Die dänische Insel Bornholm soll zur «Energieinsel» werden
Völliger Umbau: «So ein Energiehafen braucht Platz!» 

Die Insel Bornholm will bis 2030 die erste Energieinsel der Welt werden. Strom für mehrere Millionen Haushalte und grüner Wasserstoff sollen produziert werden. Hauptabnehmer soll via Vorpommern Deutschland werden. 

Stefan Lindberg ist auf Bornholm aufgewachsen, liess sich 2007 in Stralsund nieder und wurde Unternehmer. Er arbeitet an der «Grünen Umstellung», wie es im Dänischen heißt. Seine Firma Task Engineering war einer der Zulieferer der MV Werften. Die Pleite des Schiffbauers hat ihn hart getroffen und auch Geld gekostet. Seitdem setzt er auf «Erneuerbare Energien» – und da kommt seine alte Heimat ins Spiel. Vor zwei Jahren hat die dänische Regierung beschlossen, Bornholm zur ersten Energieinsel der Welt zu machen. Der ehemalige dänische Umweltminister und frisch gebackene EU-Energiekommissar Dan Jørgensen bezeichnet das Projekt auch als «die dänische Version der Mondlandung». Die kann nur mit Hilfe der Nachbarn gelingen, glaubt Lindberg.

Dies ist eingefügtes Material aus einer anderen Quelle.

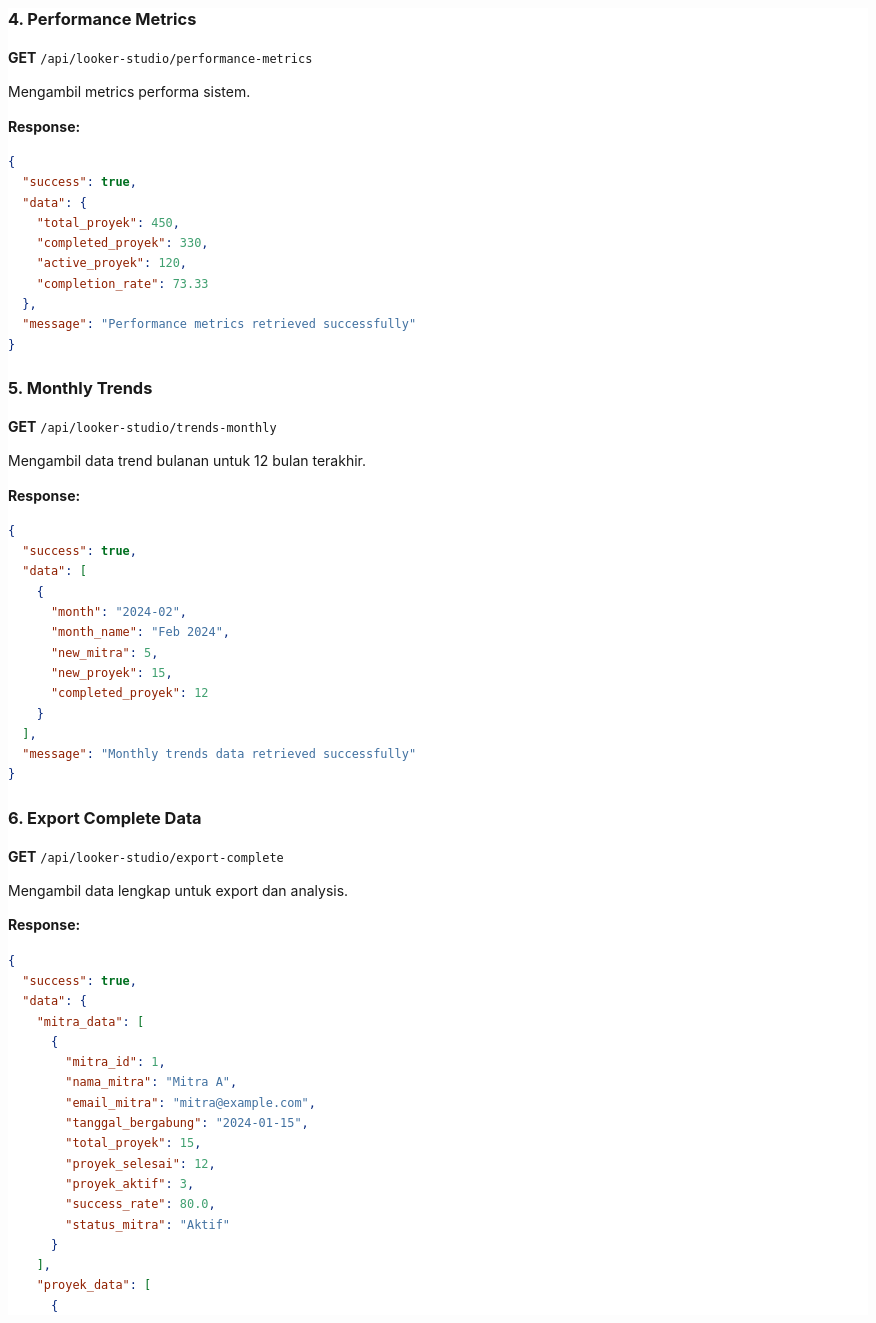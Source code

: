 ### 4. Performance Metrics
**GET** `/api/looker-studio/performance-metrics`

Mengambil metrics performa sistem.

**Response:**
```json
{
  "success": true,
  "data": {
    "total_proyek": 450,
    "completed_proyek": 330,
    "active_proyek": 120,
    "completion_rate": 73.33
  },
  "message": "Performance metrics retrieved successfully"
}
```

### 5. Monthly Trends
**GET** `/api/looker-studio/trends-monthly`

Mengambil data trend bulanan untuk 12 bulan terakhir.

**Response:**
```json
{
  "success": true,
  "data": [
    {
      "month": "2024-02",
      "month_name": "Feb 2024",
      "new_mitra": 5,
      "new_proyek": 15,
      "completed_proyek": 12
    }
  ],
  "message": "Monthly trends data retrieved successfully"
}
```

### 6. Export Complete Data
**GET** `/api/looker-studio/export-complete`

Mengambil data lengkap untuk export dan analysis.

**Response:**
```json
{
  "success": true,
  "data": {
    "mitra_data": [
      {
        "mitra_id": 1,
        "nama_mitra": "Mitra A",
        "email_mitra": "mitra@example.com",
        "tanggal_bergabung": "2024-01-15",
        "total_proyek": 15,
        "proyek_selesai": 12,
        "proyek_aktif": 3,
        "success_rate": 80.0,
        "status_mitra": "Aktif"
      }
    ],
    "proyek_data": [
      {
```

Auf einer Informationsreise mit Wissenschaftlern, Windenergieunternehmen und Verwaltungspersonal von Sassnitz/Mukran nach Rønne auf Bornholm wird der Wandel bereits sichtbar. Zwei Windparks passiert die Fähre «Hammershus». Für die geplante Energieinsel sollen drei weitere hinzukommen. Geplante Leistung: zwischen 3,2 und 3,8 Gigawatt. Das reicht, um über drei Millionen Haushalte mit Strom zu versorgen. Dabei hat Bornholm nur knapp 40.000 Einwohner und ähnliche Probleme wie Rügen: sinkende Wirtschaftsleistung, alternde Bevölkerung und eine einseitige Abhängigkeit vom saisonalen Tourismus. Der Berufsfischerei Verband der Bornholmer hat sich in diesem Frühjahr aufgelöst, nach 141 Jahren, weil Dorsch und Hering dauerhaft weg sind.

Das Hafenbecken in Rønne wird bereits auf elf Meter vertieft. Eine neue Aussenmole und zwei neue Kais sind entstanden und dafür der Fischereihafen verschwunden. Stefan Lindberg beobachtet die Bauarbeiten vom Deck der Fähre aus: «So ein Energiehafen braucht Platz. Die Schiffe sind viel grösser, die Windenergie-Anlagen und ihre Fundamente riesig. Der Umbau wird das Leben auf der Insel umkrempeln.» Umweltfreundlichen Schiffsbrennstoff wollen sie auch produzieren. Bornholm liegt direkt an einer der verkehrsreichsten Schifffahrtslinien, und von einer Schiffstankstelle versprechen sie sich gute Geschäfte. Aber noch fehlen die Flotten, die Methanol oder Ammoniak anstatt Schweröl verbrennen, was billiger ist.

Und so sieht die Bauplanung aus: Bauzeit: 2027 bis 2029, Investitionssumme: 5,2 Milliarden Euro, 900 neue Jobs sollen entstehen, mehr als 2.000 neue Inselbewohner kommen. Aber auch hier fehlen Fachkräfte und deshalb hoffen sie auf deutsche Zuwanderer. Die eigentliche Energieinsel wird aus drei Windparks vor der Südwestküste Bornholms bestehen und aus einem 111 Hektar großen Energieknoten an Land. Dort ist auch eine Power-to-X-Anlage geplant, die Windstrom in Wasserstoff umwandeln kann. Den meisten Platz brauchen aber Transformatoren und Gleichrichter. 

Gut 70 Prozent der erzeugten elektrischen Energie soll per Gleichstrom-Unterseekabel nach Deutschland geleitet werden. Und auch eine Wasserstoffpipeline ist geplant. Eine ganzjährige Fährverbindung zwischen Bornholm und Mecklenburg-Vorpommern wird auf alle Fälle benötigt, so Stefan Lindberg. Die Energieinsel Bornholm wird es 2030 nur mit Abnehmern auf deutscher Seite geben, denn Dänemark kann so viel grüne Energie gar nicht verbrauchen. Im Königreich liegt der Anteil erneuerbarer Energien am Strommix schon heute bei über 80 Prozent.